Chez l'homme, les dérivés thio éther (M1) et acide carboxylique (M6) sont les métabolites plasmatiques principaux. Les dérivés sulphone (M2), déméthyl-thio-éther (M4) et le conjugué de l'acide mercapturique (M5) sont des métabolites mineurs, présents à des concentrations plus faibles. Seul le dérivé déméthyl (M3) présente une faible activité antisécrétoire mais n'est pas retrouvé dans le plasma.

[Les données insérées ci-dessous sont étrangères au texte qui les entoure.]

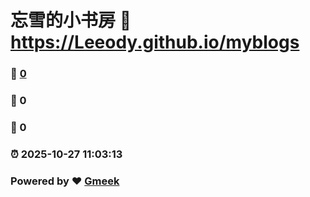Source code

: # 忘雪的小书房 :link: https://Leeody.github.io/myblogs 
### :page_facing_up: [0](https://Leeody.github.io/myblogs/tag.html) 
### :speech_balloon: 0 
### :hibiscus: 0 
### :alarm_clock: 2025-10-27 11:03:13 
### Powered by :heart: [Gmeek](https://github.com/Meekdai/Gmeek)
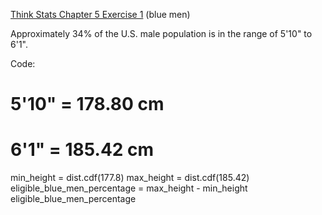[Think Stats Chapter 5 Exercise 1](http://greenteapress.com/thinkstats2/html/thinkstats2006.html#toc50) (blue men)

>> 
Approximately 34% of the U.S. male population is in the range of 5'10" to 6'1".

Code:

# 5'10" = 178.80 cm
# 6'1" = 185.42 cm
min_height = dist.cdf(177.8)
max_height = dist.cdf(185.42)
eligible_blue_men_percentage = max_height - min_height
eligible_blue_men_percentage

Après l'administration d'une dose unique de 20 mg de rabéprazole sodique marqué au 14C, le produit n'est pas retrouvé sous forme inchangée dans les urines. Environ 90 % de la dose est éliminée dans les urines, principalement sous forme de deux métabolites : un dérivé conjugué de l'acide mercapturique (M5) et un composé acide carboxylique (M6), plus deux autres métabolites non identifiés. Le reste de la dose est retrouvé dans les fèces.
Sexe :
Après administration d'une dose unique de 20 mg, il n'existe pas de différence au niveau des paramètres pharmacocinétiques liée au sexe du patient après ajustement en fonction du poids corporel et de la taille.
Insuffisance rénale :
Chez des patients insuffisants rénaux en phase terminale, stabilisés, nécessitant une hémodialyse régulière (clairance à la créatinine <= 5 ml/min/1,73 m2), la disponibilité du rabéprazole s'est montrée très similaire à celle observée chez le volontaire sain. L'ASC et la Cmax chez ces patients étaient environ 35 % inférieures à celles observées chez le volontaire sain. La demi-vie du rabéprazole était de 0,82 h chez le volontaire sain, de 0,95 h chez les patients sous dialyse, et de 3,6 h après dialyse. La clairance de ce médicament était multipliée par 2 environ chez le patient insuffisant rénal nécessitant une hémodialyse régulière, comparativement au volontaire sain.
Insuffisance hépatique :
Après l'administration d'une dose unique de 20 mg de rabéprazole, l'ASC était doublée et la demi-vie multipliée par 2 à 3 chez les patients souffrant d'une insuffisance hépatique légère à modérée, comparativement aux volontaires sains. Cependant, après 7 jours d'une administration quotidienne de 20 mg, l'ASC n'a été multipliée que par 1,5 et la Cmax seulement par 1,2. La demi-vie chez l'insuffisant hépatique était de 12,3 h, comparée à 2,1 h chez le volontaire sain. La réponse pharmacodynamique (contrôle du pH gastrique) dans les deux groupes a été comparable au plan clinique.
Sujet âgé :
L'élimination du rabéprazole était très légèrement diminuée chez le sujet âgé. Après 7 jours d'une administration quotidienne de 20 mg de rabéprazole sodique, l'ASC était approximativement doublée, la Cmax augmentée de 60 % et la demi-vie d'élimination de 30 % environ, comparativement au volontaire sain jeune. Il n'a cependant pas été mis en évidence d'accumulation du rabéprazole.

Modalités de conservation

Durée de conservation :
3 ans.
A conserver à une température ne dépassant pas 25 °C. Ne pas mettre au réfrigérateur.
Polymorphisme CYP 2C19 :
Après 7 jours d'une administration quotidienne de 20 mg de rabéprazole sodique chez le sujet métaboliseur lent CYP 2C19, l'ASC et la demi-vie d'élimination étaient, respectivement, 1,9 et 1,6 fois plus importantes que celles observées chez le métaboliseur rapide, alors que la Cmax n'était augmentée que de 40 %.